Wallet Verifiable Credential UI Template (Digital ID)
The UI handles presentation and consent; it never invents or stores the trust itself.
TL;DR
Verifiable credentials let users prove a claim with selective disclosure. The UI's core job is clear consent. Build the credential card, share-consent, and result screens from a free VP0 design, and rely on the W3C Verifiable Credentials standard and certified issuers for the cryptography. Store credentials in secure hardware and share the minimum.
A verifiable credential is a tamper-evident digital claim, a digital ID, a membership, a diploma, that a user holds in a wallet and can present to prove something without handing over everything. The short answer to building the UI is, design the credential card, the consent-to-share screen, and the verification result from a free VP0 design, and rely on the W3C Verifiable Credentials standard and certified issuers for the actual cryptography. Your UI handles presentation and consent; it never invents or stores the trust itself. Done right, it shares the minimum needed and makes that obvious to the user.
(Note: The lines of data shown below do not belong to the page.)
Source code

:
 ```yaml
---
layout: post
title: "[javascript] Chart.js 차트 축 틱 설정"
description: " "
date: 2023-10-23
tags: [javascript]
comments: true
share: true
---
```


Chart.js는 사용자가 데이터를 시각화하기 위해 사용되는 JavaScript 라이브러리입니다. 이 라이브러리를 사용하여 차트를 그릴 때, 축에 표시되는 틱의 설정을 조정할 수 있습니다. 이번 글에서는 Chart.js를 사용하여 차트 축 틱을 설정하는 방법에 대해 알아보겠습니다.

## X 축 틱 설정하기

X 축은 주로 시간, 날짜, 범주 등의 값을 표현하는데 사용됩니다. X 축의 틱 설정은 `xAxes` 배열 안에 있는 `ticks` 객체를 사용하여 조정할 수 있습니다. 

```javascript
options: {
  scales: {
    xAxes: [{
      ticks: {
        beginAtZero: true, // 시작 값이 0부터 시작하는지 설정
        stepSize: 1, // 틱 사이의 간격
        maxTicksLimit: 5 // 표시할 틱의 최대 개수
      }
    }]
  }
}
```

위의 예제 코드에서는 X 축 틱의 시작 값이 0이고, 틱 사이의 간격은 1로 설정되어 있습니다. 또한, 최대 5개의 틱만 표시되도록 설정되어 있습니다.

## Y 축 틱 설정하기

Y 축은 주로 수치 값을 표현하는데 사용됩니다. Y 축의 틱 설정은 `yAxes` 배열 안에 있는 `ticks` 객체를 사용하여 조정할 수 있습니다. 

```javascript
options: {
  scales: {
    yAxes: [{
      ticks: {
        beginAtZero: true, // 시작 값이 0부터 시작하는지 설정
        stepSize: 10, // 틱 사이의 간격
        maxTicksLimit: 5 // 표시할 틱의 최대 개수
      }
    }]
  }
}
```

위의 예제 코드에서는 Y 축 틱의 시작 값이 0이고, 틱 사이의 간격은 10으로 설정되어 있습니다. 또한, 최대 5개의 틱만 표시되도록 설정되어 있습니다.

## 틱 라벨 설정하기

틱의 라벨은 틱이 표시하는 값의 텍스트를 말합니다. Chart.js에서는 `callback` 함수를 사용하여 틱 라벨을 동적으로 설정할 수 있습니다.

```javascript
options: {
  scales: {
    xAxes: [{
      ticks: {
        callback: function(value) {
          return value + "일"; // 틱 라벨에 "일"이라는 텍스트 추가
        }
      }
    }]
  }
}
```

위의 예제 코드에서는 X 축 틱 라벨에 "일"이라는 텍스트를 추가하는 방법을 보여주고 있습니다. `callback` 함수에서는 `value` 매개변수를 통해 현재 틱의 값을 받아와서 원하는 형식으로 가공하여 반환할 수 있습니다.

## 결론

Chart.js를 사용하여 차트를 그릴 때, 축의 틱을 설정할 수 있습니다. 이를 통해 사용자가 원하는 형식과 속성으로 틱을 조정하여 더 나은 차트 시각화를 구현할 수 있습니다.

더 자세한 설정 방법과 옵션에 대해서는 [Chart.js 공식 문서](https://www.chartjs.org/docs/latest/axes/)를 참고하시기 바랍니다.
Why these screens are about consent
The whole point of verifiable credentials is selective disclosure: prove you are over 18 without revealing your birth date or address. So the UI’s job is mostly consent and clarity, showing exactly what a verifier is asking for and letting the user approve only that. The trust comes from the W3C Verifiable Credentials data model and a certified issuer that signs the credential; your app presents and requests, it does not mint credentials. Data sensitivity is at its peak here (identity data), and roughly 71% of mobile apps were found to leak sensitive data, so store credentials in secure hardware and never log their contents.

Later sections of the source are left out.